### Supplied records
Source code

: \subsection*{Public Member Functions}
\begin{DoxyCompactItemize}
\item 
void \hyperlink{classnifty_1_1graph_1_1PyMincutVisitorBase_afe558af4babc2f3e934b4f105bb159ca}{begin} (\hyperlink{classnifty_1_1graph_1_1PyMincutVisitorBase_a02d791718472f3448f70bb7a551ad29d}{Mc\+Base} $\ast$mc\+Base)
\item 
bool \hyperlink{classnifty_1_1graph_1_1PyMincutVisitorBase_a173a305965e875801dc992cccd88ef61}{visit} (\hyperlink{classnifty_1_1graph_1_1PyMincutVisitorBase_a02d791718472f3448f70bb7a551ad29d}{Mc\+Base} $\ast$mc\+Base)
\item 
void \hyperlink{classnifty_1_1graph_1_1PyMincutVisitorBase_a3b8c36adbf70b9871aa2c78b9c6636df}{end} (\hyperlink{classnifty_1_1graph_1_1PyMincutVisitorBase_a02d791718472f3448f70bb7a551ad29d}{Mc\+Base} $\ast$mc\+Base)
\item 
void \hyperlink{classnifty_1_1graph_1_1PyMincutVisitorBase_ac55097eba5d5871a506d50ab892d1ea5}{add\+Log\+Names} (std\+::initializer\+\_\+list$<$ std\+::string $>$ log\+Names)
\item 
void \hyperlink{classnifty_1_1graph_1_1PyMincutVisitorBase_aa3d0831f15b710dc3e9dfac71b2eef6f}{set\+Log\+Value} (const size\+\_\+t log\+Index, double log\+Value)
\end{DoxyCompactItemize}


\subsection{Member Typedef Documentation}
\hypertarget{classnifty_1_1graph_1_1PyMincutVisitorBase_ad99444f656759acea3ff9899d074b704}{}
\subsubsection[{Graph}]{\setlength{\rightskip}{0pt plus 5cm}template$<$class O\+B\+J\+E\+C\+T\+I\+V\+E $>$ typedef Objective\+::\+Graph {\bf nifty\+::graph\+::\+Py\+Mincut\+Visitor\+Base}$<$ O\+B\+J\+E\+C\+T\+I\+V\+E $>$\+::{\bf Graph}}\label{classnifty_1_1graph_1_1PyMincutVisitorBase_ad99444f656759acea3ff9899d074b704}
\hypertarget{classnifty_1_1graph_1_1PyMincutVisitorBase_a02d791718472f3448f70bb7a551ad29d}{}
######
What is needed is the number of lines in the entries that contain the word "begin", written alone.

- **Result**
2